A falha do arquivo de estado ficar corrompido tem nada a ver (ou muito pouco a ver) com a segurança do código. Já estamos numa época onde é possível atualizar os arquivos de forma atômica, então o problema passa a ser “como eu mantenho o arquivo de estado de forma íntegra mesmo durante uma atualização”? Não tenho conhecimento de muitos gerenciadores de pacotes, mas no gentoo eu jamais vi o sistema entrar em um problema desse tipo. Obviamente a resolução de dependências é muito mais lenta, até pelo gerenciador ser feito em python, mas aí entra prioridades de programação: Até que ponto a velocidade da resolução/instalação é mais importante do que evitar que o gerenciador de pacotes entre em estado de inconsistência?
E se for esse mesmo o problema (manter consistência do arquivo de estado), seria possível resolver em C++? Seria possível resolver mantendo a atual lógica? Eu imagino que seria sim possível, mas seria mais fácil resolver a questão em Rust?
In particular, our code to parse .deb, .ar, .tar, and the
HTTP signature verification code would strongly benefit
from memory safe languages and a stronger approach to
unit testing.
Na prática, são objetivos bem conservadores e realistas. Por exemplo, um dos objetivos, eliminar casos como CVE-2015-0860, CVE-2020-27350, CVE-2020-3810. E não é só o APT que sofre com isso, por exemplo: CVE-2024-20697.
Estamos falando de uma etapa (parsing) que gera insumos que serão executados com privilégio root (scripts de mantenedor, etc). Historicamente, esse tipo de parsing de fronteira é uma fonte relevante de bugs severos, especialmente na classe RCE, e muitos dos casos caem na família de erros de corrupção de memória.
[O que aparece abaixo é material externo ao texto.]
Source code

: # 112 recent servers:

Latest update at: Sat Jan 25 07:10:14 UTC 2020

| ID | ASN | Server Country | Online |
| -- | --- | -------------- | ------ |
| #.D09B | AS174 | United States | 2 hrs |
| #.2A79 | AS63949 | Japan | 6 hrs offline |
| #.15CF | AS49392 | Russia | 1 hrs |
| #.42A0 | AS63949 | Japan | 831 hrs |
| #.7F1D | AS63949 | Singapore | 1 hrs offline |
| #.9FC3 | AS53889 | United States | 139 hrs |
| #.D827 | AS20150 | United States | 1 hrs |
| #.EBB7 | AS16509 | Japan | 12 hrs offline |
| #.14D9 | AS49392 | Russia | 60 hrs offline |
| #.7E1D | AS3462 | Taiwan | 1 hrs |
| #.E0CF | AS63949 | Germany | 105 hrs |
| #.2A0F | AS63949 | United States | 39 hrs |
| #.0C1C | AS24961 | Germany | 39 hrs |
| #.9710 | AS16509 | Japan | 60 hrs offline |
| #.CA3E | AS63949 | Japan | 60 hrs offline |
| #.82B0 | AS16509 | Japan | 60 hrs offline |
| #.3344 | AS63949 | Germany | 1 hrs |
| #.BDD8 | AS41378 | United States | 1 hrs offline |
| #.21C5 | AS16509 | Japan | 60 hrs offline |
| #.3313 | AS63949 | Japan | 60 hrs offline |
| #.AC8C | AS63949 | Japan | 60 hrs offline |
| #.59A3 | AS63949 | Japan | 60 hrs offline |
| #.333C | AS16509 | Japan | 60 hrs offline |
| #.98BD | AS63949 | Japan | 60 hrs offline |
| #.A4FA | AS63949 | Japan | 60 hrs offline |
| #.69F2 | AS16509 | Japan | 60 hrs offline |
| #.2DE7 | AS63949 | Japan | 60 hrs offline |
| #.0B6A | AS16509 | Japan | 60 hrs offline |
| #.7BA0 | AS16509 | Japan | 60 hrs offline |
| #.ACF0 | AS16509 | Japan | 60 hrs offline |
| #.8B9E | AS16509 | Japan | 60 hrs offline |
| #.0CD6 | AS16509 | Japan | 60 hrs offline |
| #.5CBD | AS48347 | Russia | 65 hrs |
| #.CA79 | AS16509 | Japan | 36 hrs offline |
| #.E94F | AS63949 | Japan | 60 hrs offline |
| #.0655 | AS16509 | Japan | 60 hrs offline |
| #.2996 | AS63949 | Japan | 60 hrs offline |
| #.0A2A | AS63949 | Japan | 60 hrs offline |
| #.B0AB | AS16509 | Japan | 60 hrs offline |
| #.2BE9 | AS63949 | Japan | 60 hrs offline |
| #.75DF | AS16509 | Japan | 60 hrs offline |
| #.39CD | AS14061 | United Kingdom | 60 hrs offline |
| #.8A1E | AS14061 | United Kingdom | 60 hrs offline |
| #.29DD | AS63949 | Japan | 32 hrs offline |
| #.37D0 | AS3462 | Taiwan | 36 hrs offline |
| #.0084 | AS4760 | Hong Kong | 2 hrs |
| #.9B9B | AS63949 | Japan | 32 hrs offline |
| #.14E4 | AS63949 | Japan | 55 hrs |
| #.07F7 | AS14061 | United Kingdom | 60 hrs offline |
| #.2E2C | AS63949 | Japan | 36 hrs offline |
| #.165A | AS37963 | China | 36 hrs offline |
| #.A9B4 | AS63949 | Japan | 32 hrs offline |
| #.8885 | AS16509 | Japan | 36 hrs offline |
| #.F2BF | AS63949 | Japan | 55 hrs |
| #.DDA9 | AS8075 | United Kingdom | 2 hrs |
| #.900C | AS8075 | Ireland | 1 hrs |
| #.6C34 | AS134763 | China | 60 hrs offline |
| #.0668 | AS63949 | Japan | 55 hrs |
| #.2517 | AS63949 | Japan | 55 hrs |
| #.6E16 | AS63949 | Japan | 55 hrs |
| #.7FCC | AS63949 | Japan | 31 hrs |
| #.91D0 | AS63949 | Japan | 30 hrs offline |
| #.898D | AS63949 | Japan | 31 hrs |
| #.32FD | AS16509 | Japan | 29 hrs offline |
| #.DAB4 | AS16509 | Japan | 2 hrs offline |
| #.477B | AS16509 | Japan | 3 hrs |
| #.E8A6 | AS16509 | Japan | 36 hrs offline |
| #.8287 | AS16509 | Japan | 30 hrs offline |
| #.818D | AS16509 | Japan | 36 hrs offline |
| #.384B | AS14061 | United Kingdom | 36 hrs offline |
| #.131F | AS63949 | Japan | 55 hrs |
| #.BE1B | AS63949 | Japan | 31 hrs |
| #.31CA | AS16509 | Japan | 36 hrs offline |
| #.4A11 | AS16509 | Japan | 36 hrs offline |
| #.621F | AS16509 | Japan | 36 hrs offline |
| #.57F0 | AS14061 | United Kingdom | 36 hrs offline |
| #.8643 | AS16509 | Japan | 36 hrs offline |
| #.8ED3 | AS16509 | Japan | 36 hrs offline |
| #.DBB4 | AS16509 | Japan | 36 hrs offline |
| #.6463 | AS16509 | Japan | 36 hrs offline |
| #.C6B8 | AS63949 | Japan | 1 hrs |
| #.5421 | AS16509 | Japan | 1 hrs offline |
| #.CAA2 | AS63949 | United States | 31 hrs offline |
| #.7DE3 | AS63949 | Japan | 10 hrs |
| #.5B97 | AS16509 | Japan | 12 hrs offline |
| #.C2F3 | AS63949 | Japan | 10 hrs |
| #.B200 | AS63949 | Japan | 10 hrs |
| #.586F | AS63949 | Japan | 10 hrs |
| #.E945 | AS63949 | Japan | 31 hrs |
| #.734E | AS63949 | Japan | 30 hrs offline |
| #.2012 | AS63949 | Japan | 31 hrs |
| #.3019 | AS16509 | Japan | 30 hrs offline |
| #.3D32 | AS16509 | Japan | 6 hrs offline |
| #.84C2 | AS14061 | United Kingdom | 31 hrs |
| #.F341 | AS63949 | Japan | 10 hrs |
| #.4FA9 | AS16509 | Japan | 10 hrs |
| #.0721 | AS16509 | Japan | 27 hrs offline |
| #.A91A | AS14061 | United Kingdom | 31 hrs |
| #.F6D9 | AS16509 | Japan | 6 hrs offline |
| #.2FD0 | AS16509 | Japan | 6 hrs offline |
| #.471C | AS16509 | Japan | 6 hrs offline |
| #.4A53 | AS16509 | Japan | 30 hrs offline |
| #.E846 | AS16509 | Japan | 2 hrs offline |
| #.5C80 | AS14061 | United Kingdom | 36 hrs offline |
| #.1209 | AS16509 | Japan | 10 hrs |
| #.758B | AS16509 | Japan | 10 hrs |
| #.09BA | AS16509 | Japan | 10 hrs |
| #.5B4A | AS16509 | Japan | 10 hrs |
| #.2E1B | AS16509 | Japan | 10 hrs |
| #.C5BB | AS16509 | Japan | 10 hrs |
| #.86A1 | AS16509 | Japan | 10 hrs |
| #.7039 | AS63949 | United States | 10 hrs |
update: Havia sugerido CVE-2019-3462 e CVE-2022-1664 como exemplo, mas estes caem na família de erros de lógica de negócio. Adicionei alguns outros exemplos que encontrei e se enquadram.
Os objetivos são bem simples mesmo, o principal deles, é evitar erros de corrupção de memória no APT.
Honestamente, hoje em dia não é nada fácil explorar corrupção de memória para rodar código malicioso, mas meramente provocar falhas em atualizações ou fazer o APT consumir quase toda a RAM, já é um problema bastante desagradável.
Às vezes pensamos apenas no caso mais tipico de uso que vemos aqui, um usuário de computador, mas o APT pode estar rodando em uma geladeira inteligente, ou em um contêiner importante por aí. A atualização falhar em casos assim é um problema mais complexo.
E sendo criativo, alguém malicioso, por qualquer que seja o motivo, pode gerar todo tipo de dor de cabeça, explorar a falha para entupir a memória RAM, ou a memória persistente do aparelho.
Enfim, melhor não ter erros de corrupção de memória.